**** Source data ****

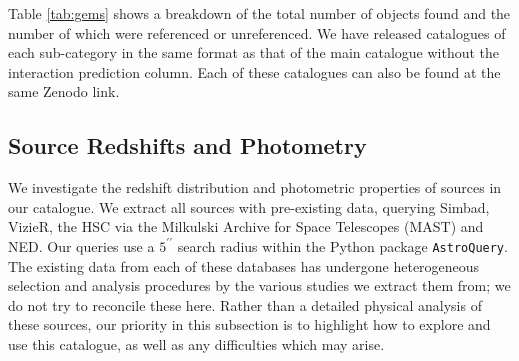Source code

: {Table \ref{tab:gems} shows a breakdown of the total number of objects found and the number of which were referenced or unreferenced. We have released catalogues of each sub-category in the same format as that of the main catalogue without the interaction prediction column. Each of these catalogues can also be found at the same Zenodo link.


\begin{table}
\centering
\caption{A breakdown of gems found in the visual inspection stage of contamination. Each gem category has been classified based on the references associated with each object.} 
\label{tab:gems}
\end{table}


\vspace{-5mm}

\subsection{Source Redshifts and Photometry}\label{z_phot_analysis}
\noindent We investigate the redshift distribution and photometric properties of sources in our catalogue. We extract all sources with pre-existing data, querying Simbad, VizieR, the HSC via the Milkulski Archive for Space Telescopes (MAST) and NED. Our queries use a $5^{\prime \prime}$ search radius within the Python package \texttt{AstroQuery}. The existing data from each of these databases has undergone heterogeneous selection and analysis procedures by the various studies we extract them from; we do not try to reconcile these here. Rather than a detailed physical analysis of these sources, our priority in this subsection is to highlight how to explore and use this catalogue, as well as any difficulties which may arise.

}
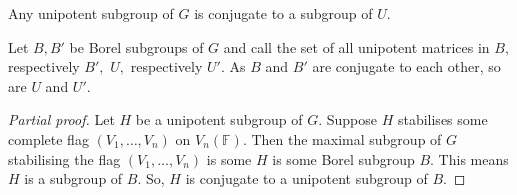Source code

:\begin{theorem}[Kolchen]
	Any unipotent subgroup of $G$ is conjugate to a subgroup of $U.$
\end{theorem}

Let $B, B'$ be Borel subgroups of $G$ and call the set of all unipotent
matrices in $B,$ respectively $B',$ $U,$ respectively $U'.$
As $B$ and $B'$ are conjugate to each other, so are $U$ and $U'.$

\begin{proof}[Partial proof]
	Let $H$ be a unipotent subgroup of $G.$
	Suppose $H$ stabilises some complete flag $(V_1, \dotsc, V_n)$
on $V_n(\mathbb{F}).$ Then the maximal subgroup of $G$ stabilising the
flag $(V_1, \dotsc, V_n)$ is some $H$ is some Borel subgroup $B.$ This means $H$ is a subgroup of $B.$
So, $H$ is conjugate to a unipotent subgroup of $B.$
\end{proof}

****

Exercise goal:
Go line by line through the data above and count those holding "gems"; report the number alone.

Response to the task:
3